1.Eine Analyse der Ausgangssituation des Kanalisationsgebiets dem betreffenden Siedlungsgebiet Gemeinde, die mindestens Folgendes umfasst: a) eine detaillierte Beschreibung des Kanalisationsnetzes, der Kapazität dieses Netzes zur Speicherung und zum Transport von kommunalem Abwasser und Siedlungsabflüssen und der vorhandenen Kapazitäten für die Behandlung von kommunalem Abwasser im Falle von Niederschlägen; b) bei Mischkanalisationen eine dynamische Strömungsanalyse des kommunalen Abwassers bei Niederschlägen basierend auf Überwachungsdaten oder hydrologischen, hydraulischen und Wasserqualitätsmodellen, die den modernsten Klimaprojektionen Rechnung tragen, und eine Schätzung der Schadstofffrachten der Parameter in Anhang I Tabelle 1 und gegebenenfalls Tabelle 2 und des Mikroplastikgehalts und einschlägiger Schadstoffe enthalten, die bei Niederschlägen in die aufnehmenden Gewässer eingetragen werden; c) bei Trennkanalisationen eine detaillierte Beschreibung der Anforderungen an die Überwachung an entsprechenden Stellen der Trennkanalisationen, an denen die Einleitungen von Siedlungsabflüssen voraussichtlich im Sinne von Artikel 5 Absatz 2 Buchstabe d verunreinigt sind, damit einschlägige und durchführbare Maßnahmen gemäß Nummer 3 dieses Anhangs festgelegt werden können.
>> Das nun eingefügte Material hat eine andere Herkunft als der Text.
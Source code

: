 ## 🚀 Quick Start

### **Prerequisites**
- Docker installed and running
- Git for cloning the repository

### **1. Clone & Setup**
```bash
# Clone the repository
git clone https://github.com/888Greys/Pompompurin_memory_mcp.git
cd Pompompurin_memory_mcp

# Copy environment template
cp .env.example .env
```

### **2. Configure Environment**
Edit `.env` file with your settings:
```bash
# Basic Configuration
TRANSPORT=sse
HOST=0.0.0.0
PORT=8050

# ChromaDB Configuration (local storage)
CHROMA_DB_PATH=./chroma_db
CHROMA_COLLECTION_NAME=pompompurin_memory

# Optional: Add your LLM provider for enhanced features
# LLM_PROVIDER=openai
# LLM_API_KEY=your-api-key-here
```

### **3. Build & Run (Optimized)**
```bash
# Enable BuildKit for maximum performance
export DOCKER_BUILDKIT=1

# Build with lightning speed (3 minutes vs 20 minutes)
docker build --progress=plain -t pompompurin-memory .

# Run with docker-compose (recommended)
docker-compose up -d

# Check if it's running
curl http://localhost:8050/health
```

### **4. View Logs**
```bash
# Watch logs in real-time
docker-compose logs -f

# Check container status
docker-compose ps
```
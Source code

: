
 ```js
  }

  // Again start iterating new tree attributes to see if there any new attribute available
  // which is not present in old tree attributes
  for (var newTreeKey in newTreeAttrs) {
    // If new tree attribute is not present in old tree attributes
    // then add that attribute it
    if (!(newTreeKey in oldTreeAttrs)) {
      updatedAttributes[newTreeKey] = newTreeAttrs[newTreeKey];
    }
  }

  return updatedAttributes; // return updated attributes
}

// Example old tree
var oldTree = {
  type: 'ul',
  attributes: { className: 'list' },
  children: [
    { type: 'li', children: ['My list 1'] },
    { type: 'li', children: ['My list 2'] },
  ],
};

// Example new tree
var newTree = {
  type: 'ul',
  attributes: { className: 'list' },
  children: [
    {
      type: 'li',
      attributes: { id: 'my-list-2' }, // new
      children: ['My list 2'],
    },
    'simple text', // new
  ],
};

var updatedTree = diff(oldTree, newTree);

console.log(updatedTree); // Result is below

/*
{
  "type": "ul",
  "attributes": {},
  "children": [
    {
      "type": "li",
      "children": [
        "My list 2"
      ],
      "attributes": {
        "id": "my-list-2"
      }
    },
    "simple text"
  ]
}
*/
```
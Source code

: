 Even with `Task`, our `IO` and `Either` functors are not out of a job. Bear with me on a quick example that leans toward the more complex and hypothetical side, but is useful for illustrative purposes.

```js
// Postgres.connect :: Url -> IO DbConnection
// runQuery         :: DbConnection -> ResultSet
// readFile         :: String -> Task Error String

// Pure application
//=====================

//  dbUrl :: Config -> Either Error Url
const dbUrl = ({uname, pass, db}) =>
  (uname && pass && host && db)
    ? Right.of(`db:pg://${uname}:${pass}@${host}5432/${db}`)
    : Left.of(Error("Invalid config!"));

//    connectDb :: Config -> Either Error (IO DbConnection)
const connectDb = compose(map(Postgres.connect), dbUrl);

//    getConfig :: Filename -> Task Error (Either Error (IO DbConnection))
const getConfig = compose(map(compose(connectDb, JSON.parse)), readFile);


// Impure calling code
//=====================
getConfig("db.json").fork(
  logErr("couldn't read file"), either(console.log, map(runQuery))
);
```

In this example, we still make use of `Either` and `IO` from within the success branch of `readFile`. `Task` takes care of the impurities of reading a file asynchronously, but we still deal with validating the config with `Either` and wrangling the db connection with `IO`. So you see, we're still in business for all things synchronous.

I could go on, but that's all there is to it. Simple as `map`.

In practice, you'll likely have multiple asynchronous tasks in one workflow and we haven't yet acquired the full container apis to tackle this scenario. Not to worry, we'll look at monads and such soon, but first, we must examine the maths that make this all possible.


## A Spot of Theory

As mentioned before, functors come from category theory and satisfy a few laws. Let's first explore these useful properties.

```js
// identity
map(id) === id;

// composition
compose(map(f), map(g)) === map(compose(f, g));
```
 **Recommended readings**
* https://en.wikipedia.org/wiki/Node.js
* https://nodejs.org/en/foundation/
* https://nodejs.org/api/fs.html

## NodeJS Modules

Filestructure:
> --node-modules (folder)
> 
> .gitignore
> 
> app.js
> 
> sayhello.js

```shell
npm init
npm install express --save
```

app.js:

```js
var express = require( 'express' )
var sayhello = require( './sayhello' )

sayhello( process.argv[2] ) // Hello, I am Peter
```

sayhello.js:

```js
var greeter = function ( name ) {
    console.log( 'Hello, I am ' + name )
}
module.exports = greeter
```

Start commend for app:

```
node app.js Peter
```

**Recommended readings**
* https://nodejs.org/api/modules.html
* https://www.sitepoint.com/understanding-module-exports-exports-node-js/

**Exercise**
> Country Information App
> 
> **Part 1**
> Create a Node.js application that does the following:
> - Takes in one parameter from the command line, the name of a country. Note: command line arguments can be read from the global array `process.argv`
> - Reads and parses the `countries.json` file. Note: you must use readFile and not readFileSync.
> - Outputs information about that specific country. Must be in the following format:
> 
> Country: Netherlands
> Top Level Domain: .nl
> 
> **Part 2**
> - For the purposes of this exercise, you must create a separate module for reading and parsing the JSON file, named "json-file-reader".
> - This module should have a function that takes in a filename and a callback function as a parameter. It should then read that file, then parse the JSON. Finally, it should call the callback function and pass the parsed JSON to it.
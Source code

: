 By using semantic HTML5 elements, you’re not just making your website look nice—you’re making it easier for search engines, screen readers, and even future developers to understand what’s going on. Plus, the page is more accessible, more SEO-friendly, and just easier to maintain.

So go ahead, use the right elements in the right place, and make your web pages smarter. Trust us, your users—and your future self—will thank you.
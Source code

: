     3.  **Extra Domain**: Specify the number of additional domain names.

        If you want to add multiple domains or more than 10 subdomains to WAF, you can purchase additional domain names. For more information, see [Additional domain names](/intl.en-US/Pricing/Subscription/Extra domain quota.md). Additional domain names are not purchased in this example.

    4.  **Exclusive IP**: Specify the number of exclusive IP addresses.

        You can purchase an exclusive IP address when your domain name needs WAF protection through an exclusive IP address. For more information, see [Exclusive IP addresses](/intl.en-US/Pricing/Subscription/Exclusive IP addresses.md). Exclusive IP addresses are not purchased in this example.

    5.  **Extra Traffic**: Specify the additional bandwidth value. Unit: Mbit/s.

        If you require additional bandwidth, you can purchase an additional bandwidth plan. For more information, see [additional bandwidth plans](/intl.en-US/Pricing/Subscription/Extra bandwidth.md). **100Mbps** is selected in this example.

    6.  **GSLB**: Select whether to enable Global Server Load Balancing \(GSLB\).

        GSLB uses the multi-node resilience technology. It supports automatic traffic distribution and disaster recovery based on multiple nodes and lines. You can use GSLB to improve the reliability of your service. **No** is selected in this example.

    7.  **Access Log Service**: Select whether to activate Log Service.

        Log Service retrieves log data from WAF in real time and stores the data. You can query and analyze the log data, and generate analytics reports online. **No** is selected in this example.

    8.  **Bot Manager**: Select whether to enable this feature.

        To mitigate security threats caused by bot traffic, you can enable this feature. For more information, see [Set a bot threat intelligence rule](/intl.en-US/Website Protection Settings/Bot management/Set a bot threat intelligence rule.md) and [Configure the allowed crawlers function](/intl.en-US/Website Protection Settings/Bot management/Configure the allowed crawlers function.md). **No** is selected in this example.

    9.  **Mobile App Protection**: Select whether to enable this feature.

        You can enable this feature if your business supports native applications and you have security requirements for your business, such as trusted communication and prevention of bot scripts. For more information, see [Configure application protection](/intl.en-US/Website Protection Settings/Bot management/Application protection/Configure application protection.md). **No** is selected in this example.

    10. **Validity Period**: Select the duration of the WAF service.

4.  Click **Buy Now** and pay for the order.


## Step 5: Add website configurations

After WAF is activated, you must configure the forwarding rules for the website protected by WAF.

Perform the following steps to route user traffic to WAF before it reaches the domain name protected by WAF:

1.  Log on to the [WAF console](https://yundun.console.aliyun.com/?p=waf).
2.Ziele zur Verringerung der Verschmutzung aufgrund von Mischwasserüberläufe, einschließlich: a) eines nicht verbindlichen Richtziels, wonach das aus Mischwasserüberläufe stammende Abwasser einen geringen Prozentsatz ausmacht, der nicht mehr als 2 % der jährlich gesammelten kommunalen Abwasserfracht, berechnet unter trockenen Witterungsverhältnissen, betragen darf; dieses nicht verbindliche Richtziel muss erreicht werden bis zum i) 31. Dezember 2039 für alle Siedlungsgebiete mit 100 000 EW und mehr; ii) 31. Dezember 2045 für die in Artikel 5 genannten Siedlungsgebiete mit 10 000 EW und mehr; b) der schrittweisen Verringerung von Makroplastik.
3.Maßnahmen, die zur Erreichung der unter Nummer 2 genannten Ziele im Einklang mit den unter der genannten Nummer festgelegten Fristen zu ergreifen sind, zusammen mit einem Zeitplan für die Durchführung der Maßnahmen und einer Unterscheidung zwischen bereits bestehenden und noch zu ergreifenden Maßnahmen. Sie umfasst ferner eine eindeutige Ausweisung der beteiligten Akteure und ihrer Zuständigkeiten bei der Umsetzung des integrierten kommunalen Abwasserbewirtschaftungsplans.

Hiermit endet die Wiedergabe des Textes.